I have some reproducible code here with all my attempts:

rain <- c(0.5,0.0,2.9,3.7,2.8,0.9,0.0,3.4,0.0,1.7,0.0,9.9,0.0,0.7,0.1,0.0,0.0,0.7,0.0,0.9,16.4,0.2,0.8,0.0,1.8,0.1,11.0,9.9,3.9,0.6,0.0,8.9,4.8,0.0,0.0,1.8,0.8,3.4,0.0,0.0,0.3,9.1,6.6,0.3,0.0,11.7,0.0,0.2,1.1,1.7,0.0,1.0,0.0,0.5,0.0,3.6,3.4,1.3,0.5,2.1,1.8,12.1,0.0,0.0,2.3,2.5,0.2,0.0,0.0,0.0,3.2,0.1,1.4,1.8,9.0,3.1,4.8,0.0,1.3,0.0,8.7,1.7,0.0,2.3,0.0,0.0,0.0,0.0,1.0,4.6,1.9,0.0)
hist(rain)
qqnorm(rain)
qqline(rain)

#### Log transform
rain.log10 <- log10(rain+1)
hist(rain.log10)

rain.log1p <- log1p(rain)
hist(rain.log1p)

##### BoxCox from forecast lib

library(forecast)
lda <- BoxCox.lambda(rain, method=c("guerrero"))

trans.rain <- BoxCox(rain,lda)
hist(trans.rain)

#### BoxCox from geoR lib

library(geoR)
ml <- boxcoxfit(rain, lambda2=TRUE)
ml$lambda
trans2.rain <- dboxcox(rain, lambda=ml$lambda[1], lambda2=ml$lambda[2])
#trans2.rain <- dboxcox(rain, lambda=ml$lambda[1], lambda2=NULL)
hist(trans2.rain)
qqnorm(trans2.rain)
qqline(trans2.rain)

#### BoxCox from EnvStats lib

library(EnvStats)
boxcox(rain)
# Error: All non-missing, finite values of 'x' must be positive
GeoEki
  • 111
  • 2
  • 3
    For what "tests [do you] need... +- a normal distribution"? Your data have "natural zeros, no errors, no missing data, no over-sensitivity whatsoever", so you should use tests & models that are appropriate for those data, not try a transformation so that you can shoehorn something inappropriate. – gung - Reinstate Monica Feb 28 '16 at 17:41
  • Ordinary kriging (if the empirical distribution of the data is skewed then the kriging estimators are highly sensitive to a few large data values); but mainly for regression kriging. – GeoEki Feb 28 '16 at 19:14
  • 1
    Trying to transform to normality any sample that's heavily concentrated on a single value is basically hopeless.
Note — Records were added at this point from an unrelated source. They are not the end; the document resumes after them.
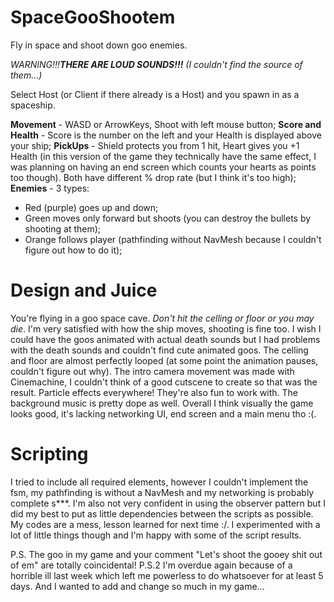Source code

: # SpaceGooShootem
Fly in space and shoot down goo enemies.

_WARNING!!!__THERE ARE LOUD SOUNDS!!!__ (I couldn't find the source of them...)_

Select Host (or Client if there already is a Host) and you spawn in as a spaceship.

__Movement__ - WASD or ArrowKeys, Shoot with left mouse button;
__Score and Health__ - Score is the number on the left and your Health is displayed above your ship;
__PickUps__ - Shield protects you from 1 hit, Heart gives you +1 Health (in this version of the game they technically have the same effect, I was planning on having an end screen which counts your hearts as points too though). Both have different % drop rate (but I think it's too high);
__Enemies__ - 3 types:
  - Red (purple) goes up and down;
  - Green moves only forward but shoots (you can destroy the bullets by shooting at them);
  - Orange follows player (pathfinding without NavMesh because I couldn't figure out how to do it);
 
# Design and Juice
You're flying in a goo space cave. _Don't hit the celling or floor or you may die_. I'm very satisfied with how the ship moves, shooting is fine too. I wish I could have the goos animated with actual death sounds but I had problems with the death sounds and couldn't find cute animated goos. The celling and floor are almost perfectly looped (at some point the animation pauses, couldn't figure out why). The intro camera movement was made with Cinemachine, I couldn't think of a good cutscene to create so that was the result. Particle effects everywhere! They're also fun to work with. The background music is pretty dope as well. Overall I think visually the game looks good, it's lacking networking UI, end screen and a main menu tho :(.

# Scripting
I tried to include all required elements, however I couldn't implement the fsm, my pathfinding is without a NavMesh and my networking is probably complete s***. I'm also not very confident in using the observer pattern but I did my best to put as little dependencies between the scripts as possible. My codes are a mess, lesson learned for next time :/. I experimented with a lot of little things though and I'm happy with some of the script results.


P.S. The goo in my game and your comment "Let's shoot the gooey shit out of em" are totally coincidental!
P.S.2 I'm overdue again because of a horrible ill last week which left me powerless to do whatsoever for at least 5 days. And I wanted to add and change so much in my game...

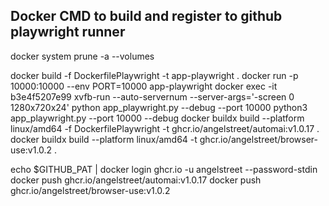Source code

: ## Docker CMD to build and register to github playwright runner

docker system prune -a --volumes

docker build -f DockerfilePlaywright -t app-playwright .
docker run -p 10000:10000 --env PORT=10000 app-playwright
docker exec -it b3e4f5207e99 xvfb-run --auto-servernum --server-args='-screen 0 1280x720x24' python app_playwright.py --debug --port 10000
python3 app_playwright.py --port 10000 --debug
docker buildx build --platform linux/amd64 -f DockerfilePlaywright -t ghcr.io/angelstreet/automai:v1.0.17 .
docker buildx build --platform linux/amd64 -t ghcr.io/angelstreet/browser-use:v1.0.2 .

echo $GITHUB_PAT | docker login ghcr.io -u angelstreet --password-stdin
docker push ghcr.io/angelstreet/automai:v1.0.17
docker push ghcr.io/angelstreet/browser-use:v1.0.2

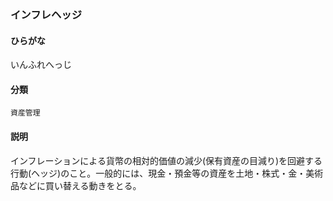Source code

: <div style="display:none;">

## [あ行](securities-terms?id=あ行)

</div>

### インフレヘッジ

#### ひらがな

いんふれへっじ

#### 分類

`資産管理`

#### 説明

インフレーションによる貨幣の相対的価値の減少(保有資産の目減り)を回避する行動(ヘッジ)のこと。一般的には、現金・預金等の資産を土地・株式・金・美術品などに買い替える動きをとる。

<div style="display:none;">

## [か行](securities-terms?id=か行)
## [さ行](securities-terms?id=さ行)
## [た行](securities-terms?id=た行)
## [な行](securities-terms?id=な行)
## [は行](securities-terms?id=は行)
## [ま行](securities-terms?id=ま行)
## [や行](securities-terms?id=や行)
## [ら行](securities-terms?id=ら行)
## [わ行](securities-terms?id=わ行)
## [英数字・記号](securities-terms?id=英数字・記号)

</div>

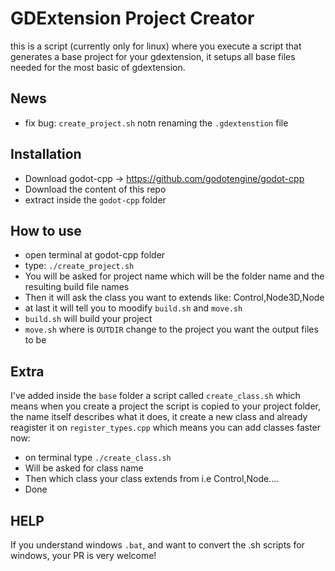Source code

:# GDExtension Project Creator

this is a script (currently only for linux) where you execute a script that generates a base project for your gdextension, it setups all base files needed for the most basic of gdextension.

## News

* fix bug: `create_project.sh` notn renaming the `.gdextenstion` file

## Installation

* Download godot-cpp -> https://github.com/godotengine/godot-cpp
* Download the content of this repo
* extract inside the `godot-cpp` folder


## How to use

* open terminal at godot-cpp folder
* type: `./create_project.sh`
* You will be asked for project name which will be the folder name and the resulting build file names
* Then it will ask the class you want to extends like: Control,Node3D,Node
* at last it will tell you to moodify `build.sh` and `move.sh`
* `build.sh` will build your project
* `move.sh` where is `OUTDIR` change to the project you want the output files to be


## Extra

I've added inside the `base` folder a script called `create_class.sh` which means when you create a project the script is copied to your project folder, the name itself describes what it does, it create a new class and already reagister it on `register_types.cpp` which means you can add classes faster now:
* on terminal type `./create_class.sh`
* Will be asked for class name
* Then which class your class extends from i.e Control,Node....
* Done

## HELP

If you understand windows `.bat`, and want to convert the .sh scripts for windows, your PR is very welcome!
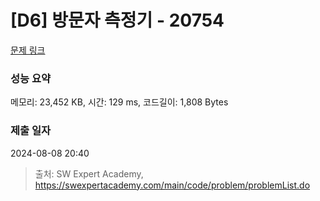 # [D6] 방문자 측정기 - 20754 

[문제 링크](https://swexpertacademy.com/main/code/problem/problemDetail.do?contestProbId=AY7rAs0q3LUDFAWU) 

### 성능 요약

메모리: 23,452 KB, 시간: 129 ms, 코드길이: 1,808 Bytes

### 제출 일자

2024-08-08 20:40



> 출처: SW Expert Academy, https://swexpertacademy.com/main/code/problem/problemList.do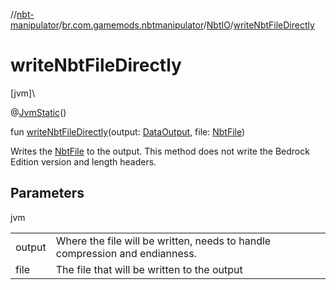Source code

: //[nbt-manipulator](../../../index.md)/[br.com.gamemods.nbtmanipulator](../index.md)/[NbtIO](index.md)/[writeNbtFileDirectly](write-nbt-file-directly.md)

# writeNbtFileDirectly

[jvm]\

@[JvmStatic](https://kotlinlang.org/api/latest/jvm/stdlib/kotlin.jvm/-jvm-static/index.html)()

fun [writeNbtFileDirectly](write-nbt-file-directly.md)(output: [DataOutput](https://docs.oracle.com/javase/8/docs/api/java/io/DataOutput.html), file: [NbtFile](../-nbt-file/index.md))

Writes the [NbtFile](../-nbt-file/index.md) to the output. This method does not write the Bedrock Edition version and length headers.

## Parameters

jvm

| | |
|---|---|
| output | Where the file will be written, needs to handle compression and endianness. |
| file | The file that will be written to the output |
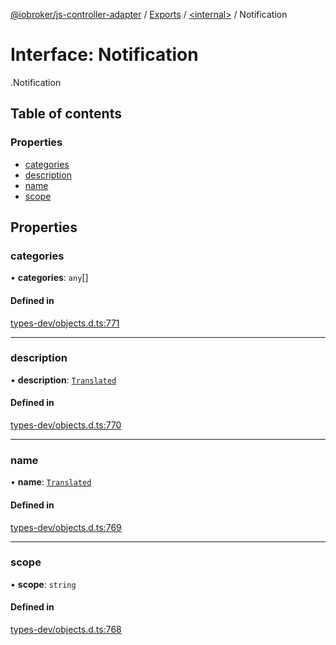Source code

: [@iobroker/js-controller-adapter](../README.md) / [Exports](../modules.md) / [<internal\>](../modules/internal_.md) / Notification

# Interface: Notification

[<internal>](../modules/internal_.md).Notification

## Table of contents

### Properties

- [categories](internal_.Notification.md#categories)
- [description](internal_.Notification.md#description)
- [name](internal_.Notification.md#name)
- [scope](internal_.Notification.md#scope)

## Properties

### categories

• **categories**: `any`[]

#### Defined in

[types-dev/objects.d.ts:771](https://github.com/ioBroker/ioBroker.js-controller/blob/9ced50d9/packages/types-dev/objects.d.ts#L771)

___

### description

• **description**: [`Translated`](../modules/internal_.md#translated)

#### Defined in

[types-dev/objects.d.ts:770](https://github.com/ioBroker/ioBroker.js-controller/blob/9ced50d9/packages/types-dev/objects.d.ts#L770)

___

### name

• **name**: [`Translated`](../modules/internal_.md#translated)

#### Defined in

[types-dev/objects.d.ts:769](https://github.com/ioBroker/ioBroker.js-controller/blob/9ced50d9/packages/types-dev/objects.d.ts#L769)

___

### scope

• **scope**: `string`

#### Defined in

[types-dev/objects.d.ts:768](https://github.com/ioBroker/ioBroker.js-controller/blob/9ced50d9/packages/types-dev/objects.d.ts#L768)
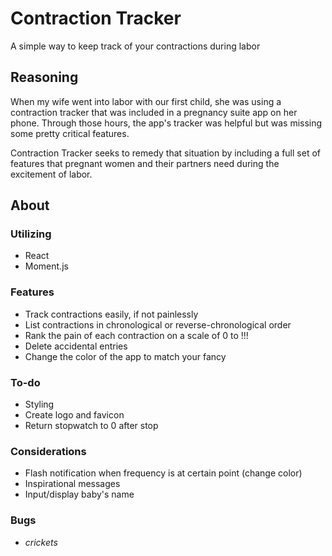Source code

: # Contraction Tracker

A simple way to keep track of your contractions during labor

## Reasoning

When my wife went into labor with our first child, she was using a contraction tracker that was included in a pregnancy suite app on her phone. Through those hours, the app's tracker was helpful but was missing some pretty critical features.

Contraction Tracker seeks to remedy that situation by including a full set of features that pregnant women and their partners need during the excitement of labor.

## About

### Utilizing
- React
- Moment.js

### Features
- Track contractions easily, if not painlessly
- List contractions in chronological or reverse-chronological order
- Rank the pain of each contraction on a scale of 0 to !!!
- Delete accidental entries
- Change the color of the app to match your fancy

### To-do
- Styling
- Create logo and favicon
- Return stopwatch to 0 after stop

### Considerations
- Flash notification when frequency is at certain point (change color)
- Inspirational messages
- Input/display baby's name

### Bugs
- *crickets*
What exactly are you trying to figure out? There is probably a reasonable nonparametric procedure that would help. – dsaxton Feb 28 '16 at 19:57
  • 1
    There aren't any nonparametric versions of regression kriging (aka universal kriging or kriging with drift), but there *are* versions that are appropriate for such data (such as spatial GLMs). But please notice at the outset that the assumptions for this form of kriging apply to the *residuals,* not to the data themselves. – whuber Feb 28 '16 at 20:03
  • Yeah I'm aware that those assumptions are only relevant for the residuals. I was just curious if I could also improve my variogram (which I'm not very satisfied with) with transformed data. But the answer from @dsaxton might be true, that heavy concentration on a single value is probably hopeless for such a transformation. – GeoEki Mar 01 '16 at 11:15

0 Answers0